いつもなら心地よい朝のそよ風も、白金色の髪をただ不安に揺らす。
私は“先生”にもらった白い鳩の髪留めをそっとつけた。
お気に入りのはずなのに、今はその鳩さんも沈んでいるように見える。
今日は【聖徒戦士養成学校】の入試の日。
けれど私は、ここへ来て急に怖くなっていた。
三歳の頃から夢の中で聞いてきた“あの声”がなければ、きっと選ばなかった道だ。
本当は―― いや、むしろできることなら聖徒戦士になんてなりたくない。
なぜなら、聖徒戦士の戦場は魔界。
つまり【魔のモノ】と命を賭けて戦う仕事だ。
そんなの怖くて無理だ……
それでも私が聖徒戦士を目指すことになったのは、幼い頃から夢の中で暖かな光に、『ユミハよ。聖徒戦士になり、世界と人々を救うのだ』
――そう、何度も囁かれ続けてきたから。
でも、今にして思えばあれは“導かれた”というより、“誘導された”のかもしれない。
その後、十歳の時に神様から与えられる【ギフト】が原因で、これ幸いと母親と同じ司祭になろうと考えなおした。私の夢を叶えるには、この方法でも大丈夫だとこの時は思っていたからだ。
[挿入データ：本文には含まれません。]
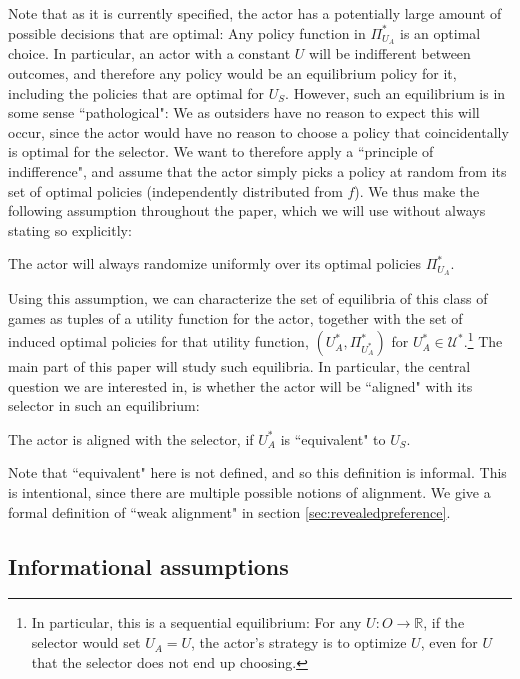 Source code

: Note that as it is currently specified, the actor has a potentially large amount of possible decisions that are optimal: Any policy function in $\Pi^*_{U_A}$ is an optimal choice. In particular, an actor with a constant $U$ will be indifferent between outcomes, and therefore any policy would be an equilibrium policy for it, including the policies that are optimal for $U_S$. However, such an equilibrium is in some sense ``pathological": We as outsiders have no reason to expect this will occur, since the actor would have no reason to choose a policy that coincidentally is optimal for the selector. We want to therefore apply a ``principle of indifference", and assume that the actor simply picks a policy at random from its set of optimal policies (independently distributed from $f$). We thus make the following assumption throughout the paper, which we will use without always stating so explicitly:
\begin{assumption*}
	The actor will always randomize uniformly over its optimal policies $\Pi_{U_A}^*$.
\end{assumption*}


Using this assumption, we can characterize the set of equilibria of this class of games as tuples of a utility function for the actor, together with the set of induced optimal policies for that utility function, $(U_A^*,\Pi_{U_A^*}^*)$ for $U_A^*\in\mathcal U^*$.\footnote{In particular, this is a sequential equilibrium: For any $U\colon O\to \mathbb R$, if the selector would set $U_A=U$, the actor's strategy is to optimize $U$, even for $U$ that the selector does not end up choosing.} The main part of this paper will study such equilibria. In particular, the central question we are interested in, is whether the actor will be ``aligned" with its selector in such an equilibrium:

\begin{definition}[Alignment]
	The actor is aligned with the selector, if $U_A^*$ is ``equivalent" to $U_S$.
\end{definition}

Note that ``equivalent" here is not defined, and so this definition is informal. This is intentional, since there are multiple possible notions of alignment. We give a formal definition of ``weak alignment" in section \ref{sec:revealedpreference}.


\subsection{Informational assumptions}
でも、突如“信託を受けてやってきた”という男性に諭され、私は男性を先生と仰ぎ【聖徒戦士】になるための指導を受けてきた。ちなみに鳩さんの髪飾りは、その“先生”からもらったものだ。
でも、今にして思えばあれも“諭された”というより、“誘導された”気がする……。
そして、その成果を試す日が、とうとうやって来たのである。
(先生は今の私なら大丈夫だと言っていたけど……)
鍛錬のおかげで、それなりに自信がついたのは確か。
でも、それ以上に不安のほうが大きく―― そのため私の足は、なかなか玄関へと向かない。
(でも、主(神様)が私に聖徒戦士になれって言っているし……)
“聖徒戦士になれ”
この神託こそ、私がどうしても聖徒戦士になることから逃げられずに悩み続けている、いちばん大きな理由だった。
しかし――!
ここで悩める私の体に、電流のようなものが走る!!
(そうだ! お腹が痛いことにしよう……! お腹が痛いなら、さすがに休んでも仕方ないよね……?)
病欠―― いや、仮病。
それが、私が思いついた“試験から逃げるための最終手段”だった。
――が、その瞬間。
私の自宅である司祭館に、けたたましいチャイムが鳴り響いた!!
それはまるで、私の企みを見透かした“主の雷”のようだった。
「ひゃうぅ!!」
後ろめたさで胸がきゅっとなる私は、あまりに絶妙すぎるタイミングに涙目になりながら変な声を上げてしまう。
……だが、その正体にすぐ気づいた。
なぜなら――
私が出てこないせいで、ピンポーン! ピンポーン! ピンポーン!と、容赦なくチャイムが連打されたからだ。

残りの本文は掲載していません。